Der Kläger hat im Kern vorgetragen, nach § 242 BGB oder entsprechend § 1751 BGB müsse er von der Unterhaltspflicht freigestellt werden, weil der Beklagte unstreitig der biologische Vater sei und dieser mit dem Kind und dessen Mutter zusammenlebe. Ihm selbst bleibe danach nur die Zahlungspflicht. Ihn allein daran festzuhalten, erscheine sittenwidrig. Von der Vaterschaft des Beklagten habe er nicht bereits bei der Geburt des Kindes gewusst. Er sei nur zeitweise zeugungsunfähig gewesen. Seine frühere Ehefrau habe ihm nicht von der ehewidrigen Beziehung zum Beklagten berichtet. Die Unterhaltspflicht belaste ihn als Frührentner unangemessen.

Der Kläger hat beantragt, den Beklagten zu verurteilen, an ihn 3.521,78 Euro nebst 5 % Zinsen über dem Basiszinssatz jeweils aus 293,48 Euro seit dem 3.3., 3.4., 3.5. und 3.6.2002 zu zahlen, ferner ihn ab Juli 2002 von der Unterhaltszahlungspflicht freizustellen, hilfsweise ihm den ab dann zu zahlenden Unterhalt zu erstatten.

Der Beklagte hat beantragt, die Klage abzuweisen. Er hat im Wesentlichen ausgeführt, es fehle mit Blick auf §§ 1592, 1600d Abs. 4 BGB an einer Anspruchsgrundlage. Der Kläger habe schon während der Schwangerschaft der Kindesmutter gewusst, dass das Kind nicht von ihm abstamme; denn er sei zeugungsunfähig gewesen und seine damalige Ehefrau habe ihm gesagt, durch wen sie schwanger geworden sei. Der Kläger habe das Kind in der Folgezeit dennoch wie ein eigenes angenommen. Auch nach der Zurücknahme der Klage auf Feststellung seiner Vaterschaft habe er weiter die Vaterrolle ausüben wollen und sogar bis zum August 2001 um das Sorgerecht gekämpft. Die Unterhaltspflicht belaste den Kläger nicht unangemessen, da er vermögend sei.

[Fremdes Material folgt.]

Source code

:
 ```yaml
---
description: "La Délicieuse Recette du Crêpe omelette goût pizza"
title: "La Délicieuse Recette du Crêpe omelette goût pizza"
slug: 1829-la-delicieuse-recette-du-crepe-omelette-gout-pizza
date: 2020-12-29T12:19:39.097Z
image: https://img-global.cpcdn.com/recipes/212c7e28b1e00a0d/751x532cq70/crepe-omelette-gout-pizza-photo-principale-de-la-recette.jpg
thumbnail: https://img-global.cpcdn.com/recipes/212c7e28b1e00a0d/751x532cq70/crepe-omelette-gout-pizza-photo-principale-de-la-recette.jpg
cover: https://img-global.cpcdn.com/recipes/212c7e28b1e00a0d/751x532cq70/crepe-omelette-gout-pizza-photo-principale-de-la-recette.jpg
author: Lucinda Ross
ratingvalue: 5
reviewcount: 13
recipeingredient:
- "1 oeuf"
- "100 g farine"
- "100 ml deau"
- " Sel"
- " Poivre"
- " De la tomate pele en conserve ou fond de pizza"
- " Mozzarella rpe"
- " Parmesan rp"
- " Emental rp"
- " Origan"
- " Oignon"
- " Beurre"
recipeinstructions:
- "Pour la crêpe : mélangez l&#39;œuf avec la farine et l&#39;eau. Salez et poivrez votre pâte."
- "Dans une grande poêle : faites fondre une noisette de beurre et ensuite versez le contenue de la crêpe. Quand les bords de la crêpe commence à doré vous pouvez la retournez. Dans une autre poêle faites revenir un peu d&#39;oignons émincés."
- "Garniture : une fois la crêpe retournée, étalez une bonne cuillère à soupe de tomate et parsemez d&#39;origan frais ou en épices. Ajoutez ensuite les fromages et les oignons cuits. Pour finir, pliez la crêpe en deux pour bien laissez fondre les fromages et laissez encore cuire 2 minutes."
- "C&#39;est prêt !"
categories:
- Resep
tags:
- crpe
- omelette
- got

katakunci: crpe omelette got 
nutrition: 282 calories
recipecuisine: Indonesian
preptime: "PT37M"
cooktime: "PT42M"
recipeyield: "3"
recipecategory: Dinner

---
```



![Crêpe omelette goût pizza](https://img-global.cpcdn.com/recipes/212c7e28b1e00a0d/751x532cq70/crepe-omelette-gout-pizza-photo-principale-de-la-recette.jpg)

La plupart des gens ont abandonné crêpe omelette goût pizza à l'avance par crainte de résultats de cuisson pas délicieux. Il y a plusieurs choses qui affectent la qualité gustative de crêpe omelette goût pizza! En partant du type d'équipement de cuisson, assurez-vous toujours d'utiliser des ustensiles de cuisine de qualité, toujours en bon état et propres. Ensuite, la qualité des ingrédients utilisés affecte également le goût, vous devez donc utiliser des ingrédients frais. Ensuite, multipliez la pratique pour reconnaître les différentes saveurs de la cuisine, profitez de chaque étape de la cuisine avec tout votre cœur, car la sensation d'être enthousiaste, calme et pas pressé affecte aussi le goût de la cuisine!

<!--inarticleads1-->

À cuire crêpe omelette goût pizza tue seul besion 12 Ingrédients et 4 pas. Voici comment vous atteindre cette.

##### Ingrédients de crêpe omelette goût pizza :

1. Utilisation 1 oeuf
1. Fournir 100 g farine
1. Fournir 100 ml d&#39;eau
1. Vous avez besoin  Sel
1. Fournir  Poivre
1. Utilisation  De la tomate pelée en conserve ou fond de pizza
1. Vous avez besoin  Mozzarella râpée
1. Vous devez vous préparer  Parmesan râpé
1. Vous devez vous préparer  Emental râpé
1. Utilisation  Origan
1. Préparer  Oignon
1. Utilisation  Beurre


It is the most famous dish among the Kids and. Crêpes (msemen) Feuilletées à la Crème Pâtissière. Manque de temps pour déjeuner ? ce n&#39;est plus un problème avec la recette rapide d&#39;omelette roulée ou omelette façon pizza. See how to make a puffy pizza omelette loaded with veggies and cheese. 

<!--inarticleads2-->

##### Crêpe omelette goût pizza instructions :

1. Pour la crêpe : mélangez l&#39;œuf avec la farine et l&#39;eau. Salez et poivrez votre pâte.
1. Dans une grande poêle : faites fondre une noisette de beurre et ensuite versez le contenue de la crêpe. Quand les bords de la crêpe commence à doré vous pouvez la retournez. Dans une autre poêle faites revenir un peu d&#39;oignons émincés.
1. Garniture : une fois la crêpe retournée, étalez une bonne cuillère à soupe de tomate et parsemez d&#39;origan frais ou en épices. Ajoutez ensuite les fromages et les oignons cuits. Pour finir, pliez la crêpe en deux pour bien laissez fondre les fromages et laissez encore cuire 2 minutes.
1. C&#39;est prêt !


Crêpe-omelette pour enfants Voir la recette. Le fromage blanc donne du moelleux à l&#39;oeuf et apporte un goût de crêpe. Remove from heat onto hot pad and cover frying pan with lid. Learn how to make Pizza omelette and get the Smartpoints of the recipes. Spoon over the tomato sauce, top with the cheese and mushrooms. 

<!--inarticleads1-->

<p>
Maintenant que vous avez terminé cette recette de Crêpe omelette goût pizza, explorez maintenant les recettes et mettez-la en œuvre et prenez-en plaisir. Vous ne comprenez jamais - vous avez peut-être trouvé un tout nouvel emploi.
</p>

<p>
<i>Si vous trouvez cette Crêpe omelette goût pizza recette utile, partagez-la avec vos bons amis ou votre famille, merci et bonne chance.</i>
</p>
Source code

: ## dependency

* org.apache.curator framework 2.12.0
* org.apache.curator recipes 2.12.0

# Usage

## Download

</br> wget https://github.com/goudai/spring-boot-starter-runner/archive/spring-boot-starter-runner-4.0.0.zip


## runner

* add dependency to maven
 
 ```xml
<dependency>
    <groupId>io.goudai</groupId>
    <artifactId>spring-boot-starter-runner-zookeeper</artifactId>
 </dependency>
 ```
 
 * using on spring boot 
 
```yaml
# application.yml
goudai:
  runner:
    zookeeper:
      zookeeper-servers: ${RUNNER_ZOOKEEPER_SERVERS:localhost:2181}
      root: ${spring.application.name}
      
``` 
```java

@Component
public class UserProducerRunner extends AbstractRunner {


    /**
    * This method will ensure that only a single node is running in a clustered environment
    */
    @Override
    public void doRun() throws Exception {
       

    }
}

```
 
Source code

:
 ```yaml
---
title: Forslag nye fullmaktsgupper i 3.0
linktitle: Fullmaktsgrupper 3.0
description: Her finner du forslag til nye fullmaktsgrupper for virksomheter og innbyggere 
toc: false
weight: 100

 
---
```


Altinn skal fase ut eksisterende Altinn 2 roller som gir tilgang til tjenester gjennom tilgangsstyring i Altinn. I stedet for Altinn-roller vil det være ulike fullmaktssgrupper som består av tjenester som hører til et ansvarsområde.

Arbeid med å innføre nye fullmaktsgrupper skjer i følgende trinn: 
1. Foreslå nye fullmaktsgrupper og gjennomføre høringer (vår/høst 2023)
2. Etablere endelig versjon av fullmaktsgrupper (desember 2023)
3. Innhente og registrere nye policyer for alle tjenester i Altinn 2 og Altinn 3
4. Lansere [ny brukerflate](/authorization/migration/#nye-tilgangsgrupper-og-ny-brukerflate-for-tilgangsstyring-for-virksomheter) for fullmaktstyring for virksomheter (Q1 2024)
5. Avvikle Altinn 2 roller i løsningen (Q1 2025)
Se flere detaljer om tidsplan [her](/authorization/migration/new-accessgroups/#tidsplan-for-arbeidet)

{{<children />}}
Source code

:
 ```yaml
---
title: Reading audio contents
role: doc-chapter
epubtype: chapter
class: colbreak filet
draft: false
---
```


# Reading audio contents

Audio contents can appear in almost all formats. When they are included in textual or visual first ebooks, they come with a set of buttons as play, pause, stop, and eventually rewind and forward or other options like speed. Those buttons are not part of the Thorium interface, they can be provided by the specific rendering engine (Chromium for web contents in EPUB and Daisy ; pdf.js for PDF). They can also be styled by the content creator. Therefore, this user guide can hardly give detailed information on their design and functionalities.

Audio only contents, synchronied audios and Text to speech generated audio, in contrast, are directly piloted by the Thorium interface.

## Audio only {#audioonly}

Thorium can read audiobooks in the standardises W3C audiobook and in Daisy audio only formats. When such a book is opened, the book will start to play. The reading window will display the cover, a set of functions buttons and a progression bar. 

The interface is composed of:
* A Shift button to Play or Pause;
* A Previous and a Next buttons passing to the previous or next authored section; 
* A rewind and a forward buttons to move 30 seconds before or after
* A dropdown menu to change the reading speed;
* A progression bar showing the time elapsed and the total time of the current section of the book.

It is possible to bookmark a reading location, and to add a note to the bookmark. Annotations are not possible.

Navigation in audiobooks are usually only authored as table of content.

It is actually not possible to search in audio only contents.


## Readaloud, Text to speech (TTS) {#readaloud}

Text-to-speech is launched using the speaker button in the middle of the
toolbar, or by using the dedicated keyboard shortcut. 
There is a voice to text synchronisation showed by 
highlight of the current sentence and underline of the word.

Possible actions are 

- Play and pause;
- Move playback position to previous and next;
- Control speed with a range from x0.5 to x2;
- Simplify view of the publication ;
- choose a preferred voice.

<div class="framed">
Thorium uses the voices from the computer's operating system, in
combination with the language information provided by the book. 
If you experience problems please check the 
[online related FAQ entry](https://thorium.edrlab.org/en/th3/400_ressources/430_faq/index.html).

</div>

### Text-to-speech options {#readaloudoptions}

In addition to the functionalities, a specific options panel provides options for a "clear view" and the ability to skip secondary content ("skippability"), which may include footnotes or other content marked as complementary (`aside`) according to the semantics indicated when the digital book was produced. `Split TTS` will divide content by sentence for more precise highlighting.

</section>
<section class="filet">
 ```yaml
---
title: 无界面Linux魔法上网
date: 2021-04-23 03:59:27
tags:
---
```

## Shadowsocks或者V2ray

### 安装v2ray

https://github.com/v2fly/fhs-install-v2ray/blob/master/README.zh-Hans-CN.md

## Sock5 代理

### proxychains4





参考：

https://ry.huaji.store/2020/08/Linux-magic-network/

Das LG hat die Klage abgewiesen (Bl. 66 ff. GA). Zwar sei der Unterhaltsanspruch nach § 1607 Abs. 3 S. 2 BGB auf den Beklagten übergegangen. Dem Klagebegehren stehe aber die Rechtsausübungssperre gem. § 1600d Abs. 4 BGB entgegen, wonach die Rechtswirkungen der Vaterschaft erst nach deren förmlicher Anerkennung oder gerichtlicher Feststellung geltend gemacht werden könnten. Daran fehle es bisher. Dass der Beklagte die Vaterschaft nicht leugne, sei unerheblich. Eine teleologische Reduktion der §§ 1594 Abs. 1, 1600d Abs. 4 BGB komme nicht in Betracht. § 242 BGB könne die Rechtsausübungssperre nicht überwinden. Ein Anspruch aus Geschäftsführung ohne Auftrag, ungerechtfertigter Bereicherung oder unerlaubter Handlung scheide deshalb aus. Eine vertragliche Vereinbarung der Freistellung von künftigen Unterhaltszahlungen sei nicht zustande gekommen.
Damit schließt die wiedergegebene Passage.